What you need to do> Record by record, give the entire listing again exactly.

Material supplied>
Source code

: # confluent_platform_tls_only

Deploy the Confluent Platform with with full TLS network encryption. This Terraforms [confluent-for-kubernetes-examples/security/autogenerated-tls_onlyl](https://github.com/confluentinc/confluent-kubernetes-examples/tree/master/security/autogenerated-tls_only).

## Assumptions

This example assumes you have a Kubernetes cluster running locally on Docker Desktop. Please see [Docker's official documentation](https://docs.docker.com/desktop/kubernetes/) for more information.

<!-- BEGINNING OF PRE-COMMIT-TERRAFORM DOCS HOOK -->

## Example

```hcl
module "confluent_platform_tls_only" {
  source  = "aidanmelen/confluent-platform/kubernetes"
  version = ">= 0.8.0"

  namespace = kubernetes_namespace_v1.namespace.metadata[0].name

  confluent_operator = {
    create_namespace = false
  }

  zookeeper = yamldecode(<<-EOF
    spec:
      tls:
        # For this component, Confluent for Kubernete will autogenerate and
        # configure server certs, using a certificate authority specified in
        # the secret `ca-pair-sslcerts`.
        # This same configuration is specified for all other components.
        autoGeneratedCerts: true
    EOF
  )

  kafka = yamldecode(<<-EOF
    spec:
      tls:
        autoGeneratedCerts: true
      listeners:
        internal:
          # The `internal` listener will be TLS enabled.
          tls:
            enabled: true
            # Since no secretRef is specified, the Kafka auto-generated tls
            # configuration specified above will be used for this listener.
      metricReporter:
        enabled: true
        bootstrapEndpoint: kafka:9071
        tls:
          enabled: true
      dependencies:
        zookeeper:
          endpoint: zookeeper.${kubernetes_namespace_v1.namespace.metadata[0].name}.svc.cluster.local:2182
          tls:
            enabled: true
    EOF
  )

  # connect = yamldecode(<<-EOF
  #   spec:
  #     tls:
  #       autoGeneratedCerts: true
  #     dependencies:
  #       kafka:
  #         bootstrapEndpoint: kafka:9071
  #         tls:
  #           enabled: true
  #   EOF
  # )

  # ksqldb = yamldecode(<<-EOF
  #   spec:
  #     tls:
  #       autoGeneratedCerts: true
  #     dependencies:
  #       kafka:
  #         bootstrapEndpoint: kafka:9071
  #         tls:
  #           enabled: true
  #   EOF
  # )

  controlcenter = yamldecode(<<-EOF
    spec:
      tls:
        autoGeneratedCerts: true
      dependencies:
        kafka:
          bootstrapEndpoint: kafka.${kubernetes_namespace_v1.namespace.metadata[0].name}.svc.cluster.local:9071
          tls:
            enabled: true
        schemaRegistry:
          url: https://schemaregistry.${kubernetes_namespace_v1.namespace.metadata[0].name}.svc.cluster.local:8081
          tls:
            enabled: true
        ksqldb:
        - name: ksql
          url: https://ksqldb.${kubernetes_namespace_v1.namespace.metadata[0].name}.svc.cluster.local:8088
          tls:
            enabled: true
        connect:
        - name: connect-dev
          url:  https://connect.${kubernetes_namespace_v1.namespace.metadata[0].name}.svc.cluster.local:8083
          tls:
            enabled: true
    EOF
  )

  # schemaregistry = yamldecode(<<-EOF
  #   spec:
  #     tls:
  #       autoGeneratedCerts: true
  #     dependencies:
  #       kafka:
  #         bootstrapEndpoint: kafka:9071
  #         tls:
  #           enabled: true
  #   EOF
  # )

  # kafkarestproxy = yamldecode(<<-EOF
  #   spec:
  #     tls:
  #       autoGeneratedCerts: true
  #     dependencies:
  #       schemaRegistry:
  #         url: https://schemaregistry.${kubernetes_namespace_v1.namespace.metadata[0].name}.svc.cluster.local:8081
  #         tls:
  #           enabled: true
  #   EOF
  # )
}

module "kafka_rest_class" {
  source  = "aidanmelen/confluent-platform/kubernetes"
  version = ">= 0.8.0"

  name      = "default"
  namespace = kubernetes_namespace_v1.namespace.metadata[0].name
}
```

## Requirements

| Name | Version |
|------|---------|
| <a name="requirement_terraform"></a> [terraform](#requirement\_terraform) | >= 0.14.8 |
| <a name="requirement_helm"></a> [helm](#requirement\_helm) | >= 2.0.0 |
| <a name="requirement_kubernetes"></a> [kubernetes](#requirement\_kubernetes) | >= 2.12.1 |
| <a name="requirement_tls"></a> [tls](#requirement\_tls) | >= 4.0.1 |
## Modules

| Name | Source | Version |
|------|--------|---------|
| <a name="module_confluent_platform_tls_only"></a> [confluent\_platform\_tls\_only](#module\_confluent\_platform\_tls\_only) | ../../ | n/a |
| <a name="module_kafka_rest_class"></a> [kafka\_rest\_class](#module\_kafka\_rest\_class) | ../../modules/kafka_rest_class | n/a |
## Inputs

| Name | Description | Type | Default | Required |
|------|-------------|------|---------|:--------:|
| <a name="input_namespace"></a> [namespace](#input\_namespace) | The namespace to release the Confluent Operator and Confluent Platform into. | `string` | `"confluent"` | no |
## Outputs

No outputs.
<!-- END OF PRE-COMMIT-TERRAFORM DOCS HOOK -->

Output for this exercise>
Source code

: # confluent_platform_tls_only

Deploy the Confluent Platform with with full TLS network encryption. This Terraforms [confluent-for-kubernetes-examples/security/autogenerated-tls_onlyl](https://github.com/confluentinc/confluent-kubernetes-examples/tree/master/security/autogenerated-tls_only).

## Assumptions

This example assumes you have a Kubernetes cluster running locally on Docker Desktop. Please see [Docker's official documentation](https://docs.docker.com/desktop/kubernetes/) for more information.

<!-- BEGINNING OF PRE-COMMIT-TERRAFORM DOCS HOOK -->

## Example

```hcl
module "confluent_platform_tls_only" {
  source  = "aidanmelen/confluent-platform/kubernetes"
  version = ">= 0.8.0"

  namespace = kubernetes_namespace_v1.namespace.metadata[0].name

  confluent_operator = {
    create_namespace = false
  }

  zookeeper = yamldecode(<<-EOF
    spec:
      tls:
        # For this component, Confluent for Kubernete will autogenerate and
        # configure server certs, using a certificate authority specified in
        # the secret `ca-pair-sslcerts`.
        # This same configuration is specified for all other components.
        autoGeneratedCerts: true
    EOF
  )

  kafka = yamldecode(<<-EOF
    spec:
      tls:
        autoGeneratedCerts: true
      listeners:
        internal:
          # The `internal` listener will be TLS enabled.
          tls:
            enabled: true
            # Since no secretRef is specified, the Kafka auto-generated tls
            # configuration specified above will be used for this listener.
      metricReporter:
        enabled: true
        bootstrapEndpoint: kafka:9071
        tls:
          enabled: true
      dependencies:
        zookeeper:
          endpoint: zookeeper.${kubernetes_namespace_v1.namespace.metadata[0].name}.svc.cluster.local:2182
          tls:
            enabled: true
    EOF
  )

  # connect = yamldecode(<<-EOF
  #   spec:
  #     tls:
  #       autoGeneratedCerts: true
  #     dependencies:
  #       kafka:
  #         bootstrapEndpoint: kafka:9071
  #         tls:
  #           enabled: true
  #   EOF
  # )

  # ksqldb = yamldecode(<<-EOF
  #   spec:
  #     tls:
  #       autoGeneratedCerts: true
  #     dependencies:
  #       kafka:
  #         bootstrapEndpoint: kafka:9071
  #         tls:
  #           enabled: true
  #   EOF
  # )

  controlcenter = yamldecode(<<-EOF
    spec:
      tls:
        autoGeneratedCerts: true
      dependencies:
        kafka:
          bootstrapEndpoint: kafka.${kubernetes_namespace_v1.namespace.metadata[0].name}.svc.cluster.local:9071
          tls:
            enabled: true
        schemaRegistry:
          url: https://schemaregistry.${kubernetes_namespace_v1.namespace.metadata[0].name}.svc.cluster.local:8081
          tls:
            enabled: true
        ksqldb:
        - name: ksql
          url: https://ksqldb.${kubernetes_namespace_v1.namespace.metadata[0].name}.svc.cluster.local:8088
          tls:
            enabled: true
        connect:
        - name: connect-dev
          url:  https://connect.${kubernetes_namespace_v1.namespace.metadata[0].name}.svc.cluster.local:8083
          tls:
            enabled: true
    EOF
  )

  # schemaregistry = yamldecode(<<-EOF
  #   spec:
  #     tls:
  #       autoGeneratedCerts: true
  #     dependencies:
  #       kafka:
  #         bootstrapEndpoint: kafka:9071
  #         tls:
  #           enabled: true
  #   EOF
  # )

  # kafkarestproxy = yamldecode(<<-EOF
  #   spec:
  #     tls:
  #       autoGeneratedCerts: true
  #     dependencies:
  #       schemaRegistry:
  #         url: https://schemaregistry.${kubernetes_namespace_v1.namespace.metadata[0].name}.svc.cluster.local:8081
  #         tls:
  #           enabled: true
  #   EOF
  # )
}

module "kafka_rest_class" {
  source  = "aidanmelen/confluent-platform/kubernetes"
  version = ">= 0.8.0"

  name      = "default"
  namespace = kubernetes_namespace_v1.namespace.metadata[0].name
}
```

## Requirements

| Name | Version |
|------|---------|
| <a name="requirement_terraform"></a> [terraform](#requirement\_terraform) | >= 0.14.8 |
| <a name="requirement_helm"></a> [helm](#requirement\_helm) | >= 2.0.0 |
| <a name="requirement_kubernetes"></a> [kubernetes](#requirement\_kubernetes) | >= 2.12.1 |
| <a name="requirement_tls"></a> [tls](#requirement\_tls) | >= 4.0.1 |
## Modules

| Name | Source | Version |
|------|--------|---------|
| <a name="module_confluent_platform_tls_only"></a> [confluent\_platform\_tls\_only](#module\_confluent\_platform\_tls\_only) | ../../ | n/a |
| <a name="module_kafka_rest_class"></a> [kafka\_rest\_class](#module\_kafka\_rest\_class) | ../../modules/kafka_rest_class | n/a |
## Inputs

| Name | Description | Type | Default | Required |
|------|-------------|------|---------|:--------:|
| <a name="input_namespace"></a> [namespace](#input\_namespace) | The namespace to release the Confluent Operator and Confluent Platform into. | `string` | `"confluent"` | no |
## Outputs

No outputs.
<!-- END OF PRE-COMMIT-TERRAFORM DOCS HOOK -->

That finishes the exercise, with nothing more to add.